Consider the social and historical norms present in The Piano. Ada, a mute woman with

a child born out of wedlock, is an outsider on those two counts. Furthermore, her father

forces her into an arranged marriage. The film takes place in the Victorian era, about

1850; not only can Ada not own property, she is property. She leaves Scotland on a boat

to New Zealand to wed a man she has never met.(Dalton)

The father in Tess forces Tess to go out to the DUrbervilles house to become part of their family

so that the father could have more money and so they all could have the DUrberville name. Just

like in the text mentioned above Tess had a child while not married due to Alecs wrongdoings.

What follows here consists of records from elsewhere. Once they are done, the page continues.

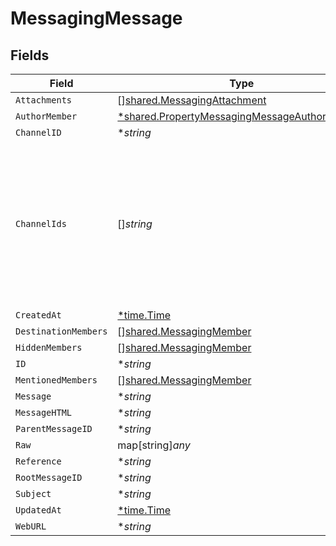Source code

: # MessagingMessage


## Fields

| Field                                                                                                                 | Type                                                                                                                  | Required                                                                                                              | Description                                                                                                           |
| --------------------------------------------------------------------------------------------------------------------- | --------------------------------------------------------------------------------------------------------------------- | --------------------------------------------------------------------------------------------------------------------- | --------------------------------------------------------------------------------------------------------------------- |
| `Attachments`                                                                                                         | [][shared.MessagingAttachment](../../../pkg/models/shared/messagingattachment.md)                                     | :heavy_minus_sign:                                                                                                    | N/A                                                                                                                   |
| `AuthorMember`                                                                                                        | [*shared.PropertyMessagingMessageAuthorMember](../../../pkg/models/shared/propertymessagingmessageauthormember.md)    | :heavy_minus_sign:                                                                                                    | N/A                                                                                                                   |
| `ChannelID`                                                                                                           | **string*                                                                                                             | :heavy_minus_sign:                                                                                                    | N/A                                                                                                                   |
| `ChannelIds`                                                                                                          | []*string*                                                                                                            | :heavy_minus_sign:                                                                                                    | Represents the IDs of all channels to which the message is sent. Identifies the channels where the message is posted. |
| `CreatedAt`                                                                                                           | [*time.Time](https://pkg.go.dev/time#Time)                                                                            | :heavy_minus_sign:                                                                                                    | N/A                                                                                                                   |
| `DestinationMembers`                                                                                                  | [][shared.MessagingMember](../../../pkg/models/shared/messagingmember.md)                                             | :heavy_minus_sign:                                                                                                    | N/A                                                                                                                   |
| `HiddenMembers`                                                                                                       | [][shared.MessagingMember](../../../pkg/models/shared/messagingmember.md)                                             | :heavy_minus_sign:                                                                                                    | N/A                                                                                                                   |
| `ID`                                                                                                                  | **string*                                                                                                             | :heavy_minus_sign:                                                                                                    | N/A                                                                                                                   |
| `MentionedMembers`                                                                                                    | [][shared.MessagingMember](../../../pkg/models/shared/messagingmember.md)                                             | :heavy_minus_sign:                                                                                                    | N/A                                                                                                                   |
| `Message`                                                                                                             | **string*                                                                                                             | :heavy_minus_sign:                                                                                                    | N/A                                                                                                                   |
| `MessageHTML`                                                                                                         | **string*                                                                                                             | :heavy_minus_sign:                                                                                                    | N/A                                                                                                                   |
| `ParentMessageID`                                                                                                     | **string*                                                                                                             | :heavy_minus_sign:                                                                                                    | N/A                                                                                                                   |
| `Raw`                                                                                                                 | map[string]*any*                                                                                                      | :heavy_minus_sign:                                                                                                    | N/A                                                                                                                   |
| `Reference`                                                                                                           | **string*                                                                                                             | :heavy_minus_sign:                                                                                                    | N/A                                                                                                                   |
| `RootMessageID`                                                                                                       | **string*                                                                                                             | :heavy_minus_sign:                                                                                                    | N/A                                                                                                                   |
| `Subject`                                                                                                             | **string*                                                                                                             | :heavy_minus_sign:                                                                                                    | N/A                                                                                                                   |
| `UpdatedAt`                                                                                                           | [*time.Time](https://pkg.go.dev/time#Time)                                                                            | :heavy_minus_sign:                                                                                                    | N/A                                                                                                                   |
| `WebURL`                                                                                                              | **string*                                                                                                             | :heavy_minus_sign:                                                                                                    | N/A                                                                                                                   |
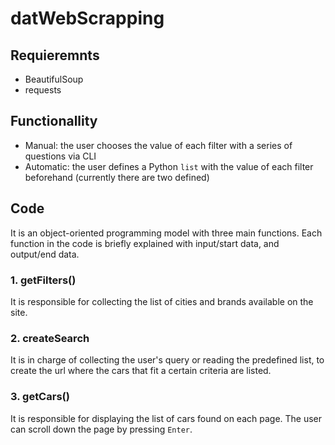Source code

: # datWebScrapping
## Requieremnts
- BeautifulSoup
- requests
## Functionallity 
- Manual: the user chooses the value of each filter with a series of questions via CLI
- Automatic: the user defines a Python `list` with the value of each filter beforehand (currently there are two defined)
## Code
It is an object-oriented programming model with three main functions. Each function in the code is briefly explained with input/start data, and output/end data.
### 1. getFilters()
It is responsible for collecting the list of cities and brands available on the site.
### 2. createSearch
It is in charge of collecting the user's query or reading the predefined list, to create the url where the cars that fit a certain criteria are listed.
### 3. getCars()
It is responsible for displaying the list of cars found on each page. The user can scroll down the page by pressing `Enter`.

This happened quite often back then.

Being born into a higher status family had a significant bearing on how well off you

would be in life, especially for women. Within the Victorian society it was extremely difficult for

someone of a lower class to go up in classes without be married off or work very very hard. It is

impossible for a low-status woman to have a decent life or a good marriage. The social structure

determines the social position of a person. Women are discriminated in the patriarchal society.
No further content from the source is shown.